[Data for processing]
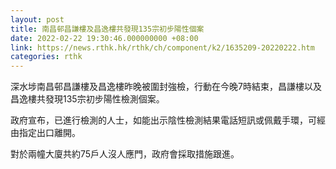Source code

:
 ```yaml
---
layout: post
title: 南昌邨昌謙樓及昌逸樓共發現135宗初步陽性個案
date: 2022-02-22 19:30:46.000000000 +08:00
link: https://news.rthk.hk/rthk/ch/component/k2/1635209-20220222.htm
categories: rthk
---
```


深水埗南昌邨昌謙樓及昌逸樓昨晚被圍封強檢，行動在今晚7時結束，昌謙樓以及昌逸樓共發現135宗初步陽性檢測個案。

政府宣布，已進行檢測的人士，如能出示陰性檢測結果電話短訊或佩戴手環，可經由指定出口離開。

對於兩幢大廈共約75戶人沒人應門，政府會採取措施跟進。
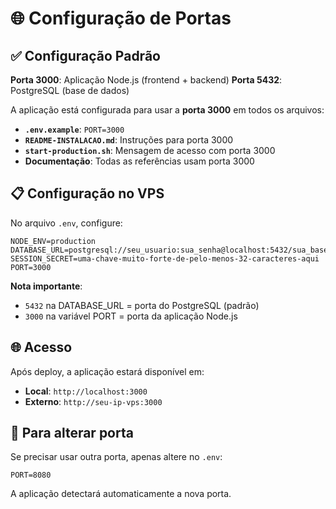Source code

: # 🌐 Configuração de Portas

## ✅ Configuração Padrão

**Porta 3000**: Aplicação Node.js (frontend + backend)
**Porta 5432**: PostgreSQL (base de dados)

A aplicação está configurada para usar a **porta 3000** em todos os arquivos:

- **`.env.example`**: `PORT=3000`
- **`README-INSTALACAO.md`**: Instruções para porta 3000
- **`start-production.sh`**: Mensagem de acesso com porta 3000
- **Documentação**: Todas as referências usam porta 3000

## 📋 Configuração no VPS

No arquivo `.env`, configure:
```env
NODE_ENV=production
DATABASE_URL=postgresql://seu_usuario:sua_senha@localhost:5432/sua_base_dados
SESSION_SECRET=uma-chave-muito-forte-de-pelo-menos-32-caracteres-aqui
PORT=3000
```

**Nota importante**:
- `5432` na DATABASE_URL = porta do PostgreSQL (padrão)
- `3000` na variável PORT = porta da aplicação Node.js

## 🌐 Acesso

Após deploy, a aplicação estará disponível em:
- **Local**: `http://localhost:3000`
- **Externo**: `http://seu-ip-vps:3000`

## 🔧 Para alterar porta

Se precisar usar outra porta, apenas altere no `.env`:
```env
PORT=8080
```

A aplicação detectará automaticamente a nova porta.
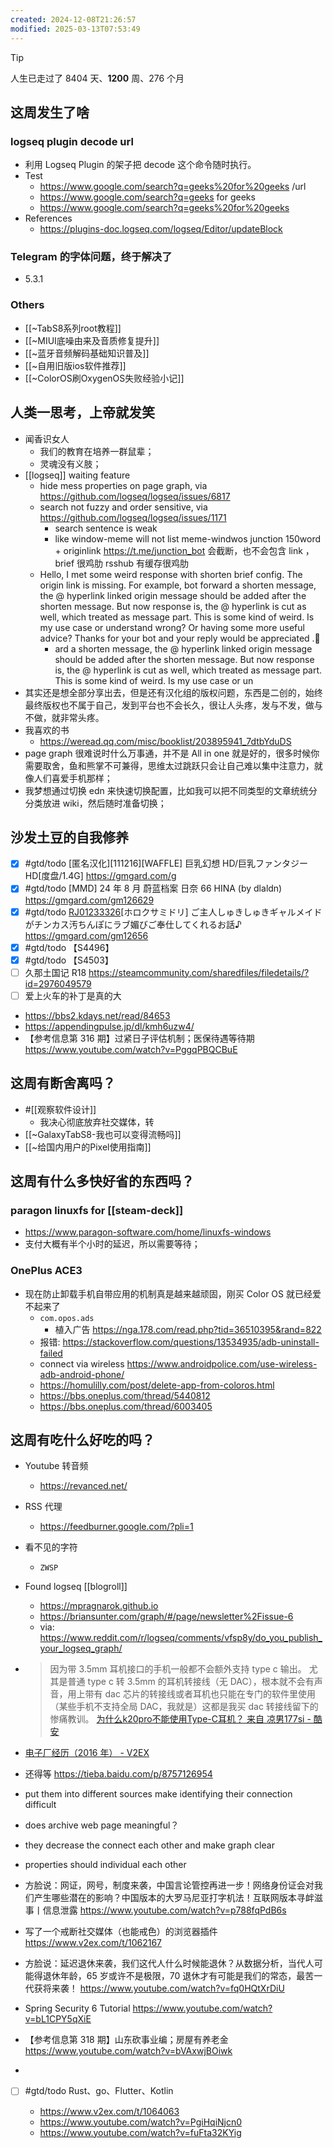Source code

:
 ```yaml
---
created: 2024-12-08T21:26:57
modified: 2025-03-13T07:53:49
---
```


> [!tip]
  > 人生已走过了 8404 天、**1200** 周、276 个月

## 这周发生了啥

### logseq plugin decode url
- 利用 Logseq Plugin 的架子把 decode 这个命令随时执行。
- Test
    - https://www.google.com/search?q=geeks%20for%20geeks /url
    - https://www.google.com/search?q=geeks for geeks
    - https://www.google.com/search?q=geeks%20for%20geeks
- References
    - https://plugins-doc.logseq.com/logseq/Editor/updateBlock

### Telegram 的字体问题，终于解决了
- 5.3.1

### Others

  - [[~TabS8系列root教程]]
  - [[~MIUI底噪由来及音质修复提升]]
  - [[~蓝牙音频解码基础知识普及]]
  - [[~自用旧版ios软件推荐]]
  - [[~ColorOS刷OxygenOS失败经验小记]]

## 人类一思考，上帝就发笑

  - 闻香识女人
    - 我们的教育在培养一群鼠辈；
    - 灵魂没有义肢；
  - [[logseq]] waiting feature
    - hide mess properties on page graph, via https://github.com/logseq/logseq/issues/6817
    - search not fuzzy and order sensitive, via https://github.com/logseq/logseq/issues/1171
      - search sentence is weak
      - like window-meme will not list meme-windwos
junction 150word + originlink
    https://t.me/junction_bot 会截断，也不会包含 link ，brief 很鸡肋
    rsshub 有缓存很鸡肋
    - Hello, I met some weird response with shorten brief config. The origin link is missing.
      For example, bot forward a shorten message, the @ hyperlink linked origin message should be added after the shorten message. But now response is, the @ hyperlink is cut as well, which treated as message part. This is some kind of weird.
      Is my use case or understand wrong? Or having some more useful advice?
      Thanks for your bot and your reply would be appreciated .🥰
      - ard a shorten message, the @ hyperlink linked origin message should be added after the shorten message. But now response is, the @ hyperlink is cut as well, which treated as message part. This is some kind of weird.
        Is my use case or un
  - 其实还是想全部分享出去，但是还有汉化组的版权问题，东西是二创的，始终最终版权也不属于自己，发到平台也不会长久，很让人头疼，发与不发，做与不做，就非常头疼。
  - 我喜欢的书
    - https://weread.qq.com/misc/booklist/203895941_7dtbYduDS
  - page graph 很难说时什么万事通，并不是 All in one 就是好的，很多时候你需要取舍，鱼和熊掌不可兼得，思维太过跳跃只会让自己难以集中注意力，就像人们喜爱手机那样；
  - 我梦想通过切换 edn 来快速切换配置，比如我可以把不同类型的文章统统分分类放进 wiki，然后随时准备切换；

## 沙发土豆的自我修养

- [x] #gtd/todo [匿名汉化]\[111216]\[WAFFLE] 巨乳幻想 HD/巨乳ファンタジーHD[度盘/1.4G] https://gmgard.com/g
- [x] #gtd/todo [MMD] 24 年 8 月 蔚蓝档案 日奈 66 HINA (by dlaldn) https://gmgard.com/gm126629
- [x] #gtd/todo [RJ01233326](同人音声)[ホロクサミドリ] ご主人しゅきしゅきギャルメイドがチンカス汚ちんぽにラブ媚びご奉仕してくれるお話♪ https://gmgard.com/gm12656
- [x] #gtd/todo 【S4496】
- [x] #gtd/todo 【S4503】
- [ ] 久那土国记 R18 https://steamcommunity.com/sharedfiles/filedetails/?id=2976049579
- [ ] 爱上火车的补丁是真的大
- https://bbs2.kdays.net/read/84653
- https://appendingpulse.jp/dl/kmh6uzw4/
- 【参考信息第 316 期】过紧日子评估机制；医保待遇等待期
https://www.youtube.com/watch?v=PggqPBQCBuE

## 这周有断舍离吗？
  - #[[观察软件设计]]
    - 我决心彻底放弃社交媒体，转
  - [[~GalaxyTabS8-我也可以变得流畅吗]]
  - [[~给国内用户的Pixel使用指南]]

## 这周有什么多快好省的东西吗？

### paragon linuxfs for [[steam-deck]]

- https://www.paragon-software.com/home/linuxfs-windows
- 支付大概有半个小时的延迟，所以需要等待；

### OnePlus ACE3
  - 现在防止卸载手机自带应用的机制真是越来越顽固，刚买 Color OS 就已经爱不起来了
    - `com.opos.ads`
      - 植入广告 https://nga.178.com/read.php?tid=36510395&rand=822
    - 报错: https://stackoverflow.com/questions/13534935/adb-uninstall-failed
    - connect via wireless https://www.androidpolice.com/use-wireless-adb-android-phone/
    - https://homulilly.com/post/delete-app-from-coloros.html
    - https://bbs.oneplus.com/thread/5440812
    - https://bbs.oneplus.com/thread/6003405

## 这周有吃什么好吃的吗？

  - Youtube 转音频
    - https://revanced.net/
  - RSS 代理
    - https://feedburner.google.com/?pli=1
  - 看不见的字符
    - `ZWSP`
  - Found logseq [[blogroll]]
    - https://mpragnarok.github.io
    - https://briansunter.com/graph/#/page/newsletter%2Fissue-6
    - via: https://www.reddit.com/r/logseq/comments/vfsp8y/do_you_publish_your_logseq_graph/
  - > 因为带 3.5mm 耳机接口的手机一般都不会额外支持 type c 输出。 尤其是普通 type c 转 3.5mm 的耳机转接线（无 DAC），根本就不会有声音，用上带有 dac 芯片的转接线或者耳机也只能在专门的软件里使用（某些手机不支持全局 DAC，我就是）这都是我买 dac 转接线留下的惨痛教训。
    [为什么k20pro不能使用Type-C耳机？ 来自 凉男177si - 酷安](https://www.coolapk.com/feed/18041822?shareKey=MzIwMGQwMTAwOGEwNjZiNzhiZmM~)

  - [电子厂经历（2016 年） - V2EX](https://www.v2ex.com/t/1063739)
  - 还得等 https://tieba.baidu.com/p/8757126954
  - put them into different sources make identifying their connection difficult
  - does archive web page meaningful？
  - they decrease the connect each other and make graph clear
  - properties should individual each other
  - 方脸说：网证，网号，制度来袭，中国言论管控再进一步！网络身份证会对我们产生哪些潜在的影响？中国版本的大罗马尼亚打字机法！互联网版本寻衅滋事丨信息泄露
    https://www.youtube.com/watch?v=p788fqPdB6s
  - 写了一个戒断社交媒体（也能戒色）的浏览器插件
    https://www.v2ex.com/t/1062167
  - 方脸说：延迟退休来袭，我们这代人什么时候能退休？从数据分析，当代人可能得退休年龄，65 岁或许不是极限，70 退休才有可能是我们的常态，最苦一代获将来袭！
    https://www.youtube.com/watch?v=fq0HQtXrDiU
  - Spring Security 6 Tutorial
    https://www.youtube.com/watch?v=bL1CPY5qXiE
  - 【参考信息第 318 期】山东砍事业编；房屋有养老金
    https://www.youtube.com/watch?v=bVAxwjBOiwk
  -
- [ ] #gtd/todo Rust、go、Flutter、Kotlin

  - https://www.v2ex.com/t/1064063
  - https://www.youtube.com/watch?v=PgiHqiNjcn0
  - https://www.youtube.com/watch?v=fuFta32KYig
[/Data for processing]
● Problem
A single figure is required: the number of lines in the entries that hold the string "each".

● Answer space
2